Zhao Leji (; born 8 March 1957) is a Chinese politician, who is the current chairman of the Standing Committee of the National People's Congress and the third-ranking member of the CCP Politburo Standing Committee.

In his earlier political career, he served as the Communist Party Secretary of Qinghai, the party secretary of Shaanxi, and the head of the Organization Department of the CCP. He entered the CCP Politburo in 2012 and was promoted to the Politburo Standing Committee five years later. Between 2017 and 2022, he was the secretary of the Central Commission for Discipline Inspection, the party's top anti-corruption body.

Early life 
Zhao Leji was born in Xining, Qinghai province. His parents were from Xi'an, Shaanxi province. The family moved to Qinghai as part of the aid the frontiers programs of the Mao years. During the later years of the Cultural Revolution, Zhao went to the countryside to perform manual labour on a commune. After working there for about a year, Zhao returned to the city to become a communications assistant at the Commerce Department of Qinghai province.
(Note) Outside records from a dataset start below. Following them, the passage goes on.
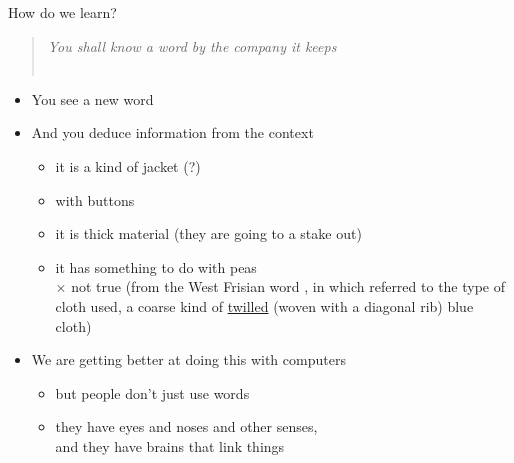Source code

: \begin{frame}{How do we learn?}

\begin{quote}
  \textit{You shall know a word by the company it keeps} \hfill
 \\ ~ \hfill \citep[p11]{Firth:1957}
\end{quote}

\begin{itemize}
\item You see a new word 
\\ 
\item And you deduce information from the context

\begin{itemize}
\item[?] it is a kind of jacket \hfill(?)
\item[?] with buttons
\item [?] it is thick material (they are going to a stake out)
\item[?] it has something to do with peas \\ $\times$ not true (from the West
  Frisian word , in which  referred to the
  type of cloth used, a coarse kind of \ul{twilled} (woven with a diagonal rib) blue cloth)
\end{itemize}
\item We are getting better at doing this with computers
\begin{itemize}
\item but people don't just use words
\item they have eyes and noses and other senses, \\ and they have brains
  that link things
\end{itemize}

\end{itemize}

\end{frame}

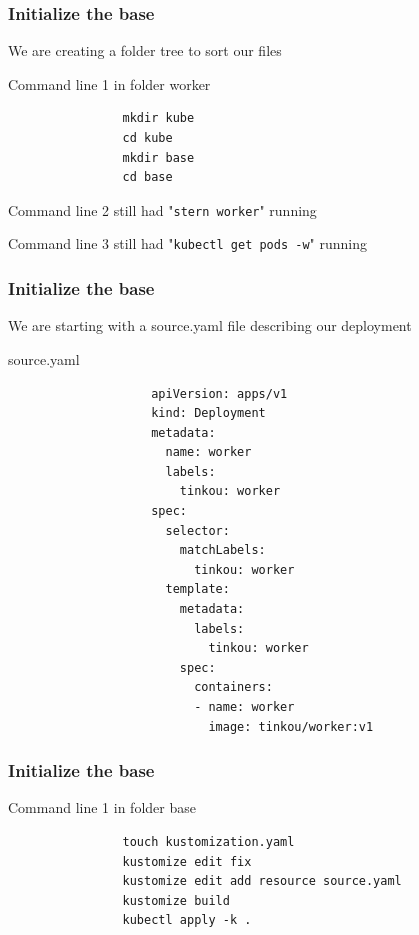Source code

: 	\begin{frame}[fragile]
		\frametitle{Initialize the base}
		
		We are creating a folder tree to sort our files
		\begin{block}{Command line 1 in folder worker}
			\begin{verbatim}
				mkdir kube
				cd kube
				mkdir base
				cd base
			\end{verbatim}
		\end{block}
		
		\bigskip
		
		\begin{footnotesize}
			Command line 2 still had "\verb!stern worker!" running
			
			Command line 3 still had "\verb!kubectl get pods -w!" running
		\end{footnotesize}
	\end{frame}
	
	\begin{frame}[fragile]
		\frametitle{Initialize the base}
		
		We are starting with a source.yaml file describing our deployment
		\begin{block}{source.yaml}
			\begin{tiny}
				\begin{verbatim}
					apiVersion: apps/v1
					kind: Deployment
					metadata:
					  name: worker
					  labels:
					    tinkou: worker
					spec:
					  selector:
					    matchLabels:
					      tinkou: worker
					  template:
					    metadata:
					      labels:
					        tinkou: worker
					    spec:
					      containers:
					      - name: worker
					        image: tinkou/worker:v1
				\end{verbatim}
			\end{tiny}
		\end{block}
	\end{frame}
	
	\begin{frame}[fragile]
		\frametitle{Initialize the base}
		\begin{block}{Command line 1 in folder base}
			\begin{verbatim}
				touch kustomization.yaml
				kustomize edit fix
				kustomize edit add resource source.yaml
				kustomize build
				kubectl apply -k .
			\end{verbatim}
		\end{block}
	\end{frame}
	
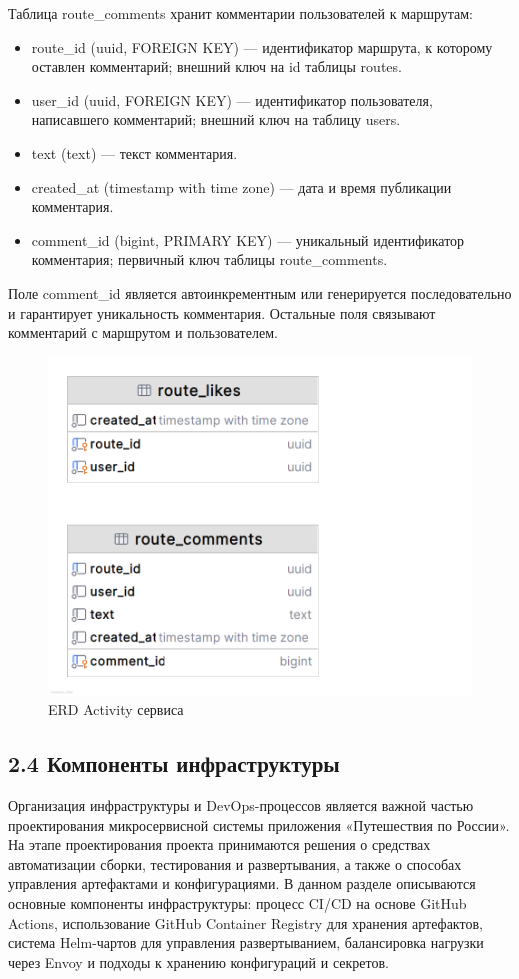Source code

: Таблица route\_comments хранит комментарии пользователей к маршрутам:
\begin{itemize}
    \item route\_id (uuid, FOREIGN KEY) — идентификатор маршрута, к которому оставлен комментарий; внешний ключ на id таблицы routes.
    \item user\_id (uuid, FOREIGN KEY) — идентификатор пользователя, написавшего комментарий; внешний ключ на таблицу users.
    \item text (text) — текст комментария.
    \item created\_at (timestamp with time zone) — дата и время публикации комментария.
    \item comment\_id (bigint, PRIMARY KEY) — уникальный идентификатор комментария; первичный ключ таблицы route\_comments.
\end{itemize}
Поле comment\_id является автоинкрементным или генерируется последовательно и гарантирует уникальность комментария. Остальные поля связывают комментарий с маршрутом и пользователем.
\begin{figure}[H]
        \centering
        \includegraphics[width=0.8\linewidth]{Images/second_chapter_backend_architecture/Picture13.png}
        \caption{ERD Activity сервиса}
        \label{fig:activity-service-erd}
\end{figure}

\subsection*{2.4 Компоненты инфраструктуры}
Организация инфраструктуры и DevOps-процессов является важной частью проектирования микросервисной системы приложения «Путешествия по России». На этапе проектирования проекта принимаются решения о средствах автоматизации сборки, тестирования и развертывания, а также о способах управления артефактами и конфигурациями. В данном разделе описываются основные компоненты инфраструктуры: процесс CI/CD на основе GitHub Actions, использование GitHub Container Registry для хранения артефактов, система Helm-чартов для управления развертыванием, балансировка нагрузки через Envoy и подходы к хранению конфигураций и секретов.

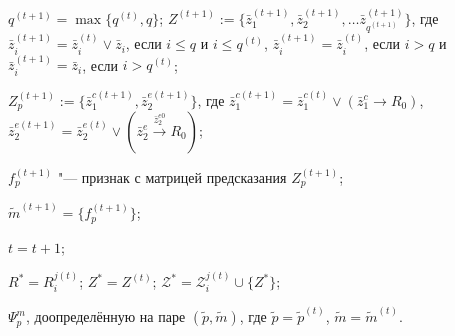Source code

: 			\State $q^{(t+1)}=\max\{q^{(t)},q\}$;
			\State $Z^{(t+1)}:=\{\bar z_1^{(t+1)},\bar z_2^{(t+1)},\dots \bar z_{q^{(t+1)}}^{(t+1)}\}$, где $\bar z_i^{(t+1)}=\bar z_i^{(t)}\vee \bar z_i$, если $i\leqslant q$ и $i\leqslant q^{(t)}$, $\bar z_i^{(t+1)}=\bar z_i^{(t)}$, если $i>q$ и $\bar z_i^{(t+1)}=\bar z_i$, если $i > q^{(t)}$;
			
			\State $Z_p^{(t+1)}:=\{\bar z_1^{c(t+1)},\bar z_2^{e(t+1)}\}$, где $\bar z_1^{c(t+1)}=\bar z_1^{c(t)}\vee (\bar z_1^c\rightarrow R_0)$, $\bar z_2^{e(t+1)}=\bar z_2^{e(t)}\vee (\bar z_2^e\xrightarrow{\bar z_2^{e0}} R_0)$;
			
			\State $f_p^{(t+1)}$ "--- признак с матрицей предсказания $Z_p^{(t+1)}$;
			
			\State $\tilde m^{(t+1)}=\{f_p^{(t+1)}\}$;
		\EndIf
	
		\State $t=t+1$;
	\EndWhile

	\State $R^*=R_i^{j(t)}$;
	\State $Z^*=Z^{(t)}$;
	\State $\mathcal Z^{*}=\mathcal Z_i^{j(t)}\cup\{Z^*\}$;	
	
	\Return $\Psi_p^m$, доопределённую на паре $(\tilde p, \tilde m)$, где $\tilde p=\tilde p^{(t)}$, $\tilde m=\tilde m^{(t)}$.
Zhao joined the CCP in 1975 and entered Peking University in 1977 as a gongnongbing student; he studied philosophy there until January 1980. He then spent three years teaching at the Qinghai School of Commerce and overseeing the Communist Youth League wing of the provincial department of commerce. In 1985, he was transferred to a Qinghai-based metal products company to be its party secretary. In April 1986, he became deputy head of the provincial department of commerce.

Local careers

Qinghai
Zhao entered the provincial government in 1993, becoming part of the inner circle of then Qinghai party secretary Yin Kesheng. He was then elevated to vice-governor, then CCP Secretary of his hometown Xining. He acceded to the post of governor in 1999 at age 42, becoming the youngest provincial governor in the country at the time. Having 'jumped' several levels in a short period of time, Zhao's upward trajectory began to slow by the turn of the century. Zhao became party secretary of Qinghai in 2003 after having spent nearly five years in the Governor's office. Part of his inability to move to a more economically prosperous and more politically visible province was attributed to his Shaanxi background. He spoke in Shaanxi dialect even at government meetings.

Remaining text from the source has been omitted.